ゾーラン・マムダニ・ニューヨーク市長が20日(現地時間)、米ニューヨークのメトロポリタン美術館に設けられた投票所で連邦下院議員選挙の期日前投票を終え、報道陣の取材に応じている。ロイター=聯合ニュース
民主党の地盤が強いニューヨークでは、予備選での勝利が事実上、本選での勝利につながるケースが多い。このため今回の結果は、マムダニ市長が市政を超えて連邦政界にまで影響力を拡大する足掛かりを築いたと評価されている。
マムダニ市長は24日(現地時間)の記者会見で、「ニューヨークの古い政治手法が終わったことを示す明確な叫び」とし、「たとえ民主党の既得権層と対立することになっても、現状維持に挑戦することを恐れない指導者を有権者は求めている」と述べた。

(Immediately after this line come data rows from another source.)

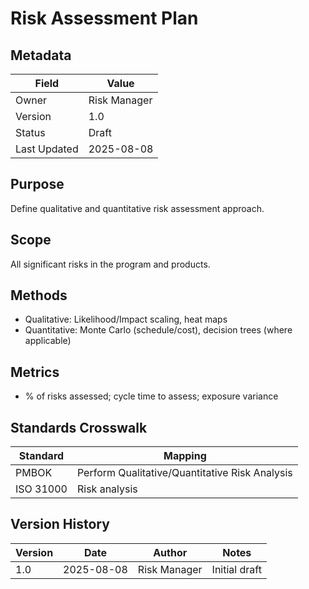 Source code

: # Risk Assessment Plan

## Metadata
| Field | Value |
|---|---|
| Owner | Risk Manager |
| Version | 1.0 |
| Status | Draft |
| Last Updated | 2025-08-08 |

## Purpose
Define qualitative and quantitative risk assessment approach.

## Scope
All significant risks in the program and products.

## Methods
- Qualitative: Likelihood/Impact scaling, heat maps
- Quantitative: Monte Carlo (schedule/cost), decision trees (where applicable)

## Metrics
- % of risks assessed; cycle time to assess; exposure variance

## Standards Crosswalk
| Standard | Mapping |
|---|---|
| PMBOK | Perform Qualitative/Quantitative Risk Analysis |
| ISO 31000 | Risk analysis |

## Version History
| Version | Date | Author | Notes |
|---|---|---|---|
| 1.0 | 2025-08-08 | Risk Manager | Initial draft |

マムダニ市長は候補者の発掘から資金集め、広告出演、中核スタッフ支援まで自ら乗り出し、党内予備選に積極的に関与した。ブルームバーグ通信はこれを、ニューヨーク民主党の勢力図に対する影響力を試した「成功した賭け」だったと評価した。
今回の結果を受け、マムダニ市長は民主党内の新たな権力の軸として浮上したとし、現地メディアは同市長を「キングメーカー」「新たな権力ブローカー」と評した。ウォール・ストリート・ジャーナル(WSJ)は「党既得権層に対する一撃だ」とし、マムダニ市長が議会選挙を左右し得る「強力なキングメーカー」としての地位を固めたと分析した。
◇現職議員を破った進歩派候補
マムダニ市長の支援を受けた候補は、主要接戦区で相次いで勝利した。
第10選挙区ではブラッド・ランダー候補が現職のダン・ゴールドマン議員を大差で破り、第13選挙区では民主社会主義系のダリアリサ・アビラ・シュバリエ候補が5期目の現職アドリアーノ・エスパイアット議員を破る番狂わせを演じた。第7選挙区でもクレア・バルデス候補が勝利した。

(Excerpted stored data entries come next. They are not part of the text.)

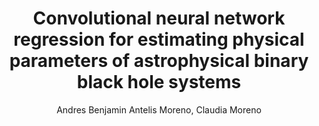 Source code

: ---
paperId: 9
author: Andres Benjamin Antelis Moreno, Claudia Moreno
publicationauthor: Antelis Moreno, A. B. et al.
title: Convolutional neural network regression for estimating physical parameters of astrophysical binary black hole systems
pdf: Andres_Antelis.pdf
poster: Andres_Antelis.png
alt: --
type: Poster
topic: Applications
subtopic: Deep Learning
link: https://research.latinxinai.org/papers/icml/2023/pdf/Andres_Antelis.pdf
conference: icml
year: 2023
tags: icml-2023
location: Honolulu, Hawaii
--- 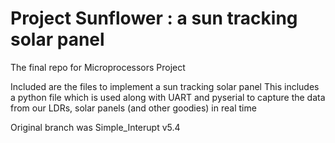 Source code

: # Project Sunflower : a sun tracking solar panel 
The final repo for Microprocessors Project 

Included are the files to implement a sun tracking solar panel
This includes a python file which is used along with UART and pyserial to capture the data from our LDRs, solar panels (and other goodies) in real time

Original branch was Simple_Interupt v5.4
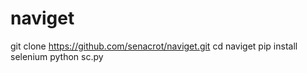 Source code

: # naviget
git clone https://github.com/senacrot/naviget.git
cd naviget
pip install selenium
python sc.py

これらの候補は住宅費や保育費、生活費負担など経済問題を前面に掲げる一方、米国の対イスラエル政策の見直しを主張してきた。
◇トランプ氏「共産主義者3人を当選させた」
ドナルド・トランプ米大統領は直ちに牽制(けんせい)に乗り出した。
トランプ大統領はこの日、自身のSNS「トゥルース・ソーシャル」に「マムダニ市長は筋金入りの共産主義者3人を当選させた」と投稿し、「フェイクニュースメディアから大々的かつ全面的な称賛を受けている」と批判した。続けて「市長、お祝い申し上げる」と皮肉を飛ばした。
さらに「私は昨夜16勝0敗を記録し、偉大な米国の愛国者たちを当選させることに貢献したが、メディアは一言も報じなかった」とし、「フェイクニュースだ」と主張した。また、「この2年間で私が支持した候補は予備選で259勝を挙げ、敗北はほぼなかった」とも述べた。
ニューヨーク・タイムズ(NYT)は、今回の予備選の結果について、民主党内で穏健派の影響力が弱まり、若い進歩派有権者の結集が進んでいることを示していると分析した。
一方、共和党はこれを民主党の「急進的左傾化」の事例と位置付け、攻勢を強めている。
政治アナリストのマイケル・ラング氏は「社会主義左派が権力を築く絶好の機会だ」と述べた。